The second quarter results have led Autodesk to restructure to bring down costs, including a layoff of about 520 people. While there is a near-term reduction in staff, Mr. Bass plans to use the “headroom” this creates to hire as many as 250 people this year who can help the company accelerate its shift to cloud and mobile computing platforms. Mr. Bass didn’t offer much in the way of details, other than to say that “step one is to combine our cloud-based offerings to existing products, generally in-suites by subscription” and, over time, to de-emphasize the desktop element of its offerings. The Q2 results also caused Autodesk to lower its outlook for the rest of fiscal 2013. At the start of FQ2, Autodesk guided to revenue growth of about 10% for the year. Yesterday, the company revised its forecast to growth of 4% to 6% with FQ3 targeted at $550 million to $570 million. Mr.
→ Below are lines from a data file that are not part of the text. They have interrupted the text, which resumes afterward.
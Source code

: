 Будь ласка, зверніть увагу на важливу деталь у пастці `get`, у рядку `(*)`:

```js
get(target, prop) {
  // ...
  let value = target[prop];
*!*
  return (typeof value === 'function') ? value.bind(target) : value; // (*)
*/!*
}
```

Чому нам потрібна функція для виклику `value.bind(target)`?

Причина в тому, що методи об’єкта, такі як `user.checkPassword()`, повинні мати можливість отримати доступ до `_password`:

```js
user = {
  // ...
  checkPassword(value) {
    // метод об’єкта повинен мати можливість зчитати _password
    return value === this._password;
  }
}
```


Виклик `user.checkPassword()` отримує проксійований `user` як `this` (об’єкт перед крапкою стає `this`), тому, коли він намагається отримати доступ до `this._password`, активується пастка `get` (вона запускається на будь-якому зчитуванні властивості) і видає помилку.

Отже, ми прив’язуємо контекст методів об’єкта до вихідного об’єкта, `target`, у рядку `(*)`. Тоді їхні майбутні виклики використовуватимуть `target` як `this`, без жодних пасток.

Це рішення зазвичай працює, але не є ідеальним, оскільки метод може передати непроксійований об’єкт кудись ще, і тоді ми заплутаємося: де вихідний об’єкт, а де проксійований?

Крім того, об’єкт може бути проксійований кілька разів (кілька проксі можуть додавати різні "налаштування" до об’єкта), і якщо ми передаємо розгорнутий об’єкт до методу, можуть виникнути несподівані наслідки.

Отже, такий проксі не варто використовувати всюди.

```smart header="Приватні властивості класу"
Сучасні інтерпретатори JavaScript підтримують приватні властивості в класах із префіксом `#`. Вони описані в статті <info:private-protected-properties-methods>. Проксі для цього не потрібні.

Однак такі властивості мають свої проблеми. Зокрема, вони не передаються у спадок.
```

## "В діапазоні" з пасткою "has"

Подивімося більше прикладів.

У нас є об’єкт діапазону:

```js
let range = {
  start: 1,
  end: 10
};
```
Bass said that these targets are reachable, as “people are settling into their new roles and we have identified and addressed a number of areas for improvements to help us regain our momentum.” In fact, he said that August is so far “on track” — a positive trend given that he characterized July as “an unmitigated disaster”. Mr. Bass also briefly touched on what, to me, is the most important issue Autodesk faces now. He told investors that in one region where Autodesk’s results were poor, “a bunch of our resellers [said] they had a good quarter. Their mix of services and software was decidedly different. And so they’re walking away saying, “I had a good quarter.” It was a bad quarter for us.” That shift, which connects the reseller more tightly to its customers via services offerings and lets the reseller grow its business with less dependence to Autodesk’s products, presents a big risk for Autodesk. Too, as Autodesk moves more into cloud offerings, its partners worry about how they will be compensated for sales they initiate but that the buyer conducts online. For the first time, Autodesk and its VARs don’t have exactly aligned goals. Autodesk will figure out its vertical vs geographic go-to-market and reorg issues; this is just its “pothole”. Longer-term, the Mr. Bass will have to work out how Autodesk and its channel partners fit into a cloud- and services-oriented world.